Natalie Dormer (Margaery Tyell) seems to think so. She talked to HBO’s official Making Game of Thrones blog about her final year on the show.

"I read the King’s Landing scenes so I know what’s going on in the capital, but I purposely chose not to read other storylines. I watched Season 1 as a fan, and in the last few years I’ve really tried to go back to that feeling – on Sunday night I have the most amazing experience like every other audience member."


As a fan, Dormer particularly enjoyed seeing the mystery of Jon Snow’s maternity solved (“I’ve had that theory for a long time”), watching Sansa’s “complex, dramatic growth,” and seeing Rory McCann return as the Hound. But of course, it all comes back to Margaery. Even if Dormer hadn’t known ahead of time that Season 6 would feature her character’s last stand (unlike several other cast members, she got all the scripts in one blow), she says that the clever queen had boxed herself in, and that there was an impending sense of dread she wouldn’t find a way out of this one.

"What I think I was able to play this season was her genuine concern and fear that she wasn’t going to get out of this situation. You see that in her fear for the lives and safety of her family – that’s why she sends Olenna away, and it’s why she appears to seem converted in a last-ditch attempt to save Loras’s life. Loras has been profoundly damaged, and now she’s trying to limit the damage as much as possible. Obviously she doesn’t think she’s going to die, but she’s not sure what is going to happen; I think there was a massive question mark over the whole day."

Giving up Tommen to the High Sparrow was a risky move, but one that Margaery thought she had to make. Was there any truth to what she said to the king in “Blood of My Blood,” that Margaery had spent a lot of time thinking about “how good I was at seeming good?”

"I think she’s articulating out loud something she’s always known about herself. If any of us were forced to sit in a dark cell on our own, we would do some soul searching. But I’ve always held firm that Margaery’s heart is true – I don’t think she has a dark spirit. She’s giving a narrative to Tommen that helps convert him at that moment. Maybe she was able to mix a bit of the truth in there – that’s the most effective kind of lying isn’t it?"

That might be Dormer engaging in a bit of denial about her character, and it’s not the only time. For example, she actually doesn’t blame Cersei, but rather the High Sparrow, for Margaery’s death. “I loved that Margaery’s demise was not at Cersei’s hand, but at the hand of someone else underestimating Cersei when Margaery wasn’t in a position to wield the power herself,” she said. “That feels right, because Margaery’s done such a good job over the years of keeping up with Cersei. They’re pretty well-balanced.”

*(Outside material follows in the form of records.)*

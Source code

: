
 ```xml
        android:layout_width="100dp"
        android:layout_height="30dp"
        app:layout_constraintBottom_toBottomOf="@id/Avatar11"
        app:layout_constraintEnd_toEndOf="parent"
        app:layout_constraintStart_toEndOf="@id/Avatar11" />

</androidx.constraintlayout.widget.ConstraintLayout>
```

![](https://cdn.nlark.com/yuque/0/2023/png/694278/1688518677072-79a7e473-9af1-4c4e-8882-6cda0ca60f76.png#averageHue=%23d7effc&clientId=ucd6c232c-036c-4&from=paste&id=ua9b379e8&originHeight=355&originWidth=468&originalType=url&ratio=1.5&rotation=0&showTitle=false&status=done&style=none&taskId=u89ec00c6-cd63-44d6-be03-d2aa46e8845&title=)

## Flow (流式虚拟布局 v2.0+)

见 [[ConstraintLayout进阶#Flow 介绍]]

"That’s the beauty of what Dan and David wrote. They gave her the privileged position of being the only person to realize what’s happening, a moment of vindication that just summed up her personality. She was always a couple of steps ahead of everyone else, even to her last moment. I’m very grateful, because Margaery Tyrell was never a victim – even in her last moment they allowed her to not be."

That’s a reasonable stance, but the fact remains that Cersei was crowned Queen of the Andals…and Margaery was burned to ash along with most of her family. Margaery may have been a few steps ahead of everyone else, but no one expected Cersei to make a move that bold.

Happily, Dormer’s last day of filming wasn’t the nasty business in the Sept, but rather the touching scene from “The Broken Man” where Margaery gives Olenna a drawing of a rose. “It was very fitting: the actor hugging the actor goodbye, and the character hugging the character,” she said. “Dan and David were both there in order to give me the proper send-off. It was an emotional day.”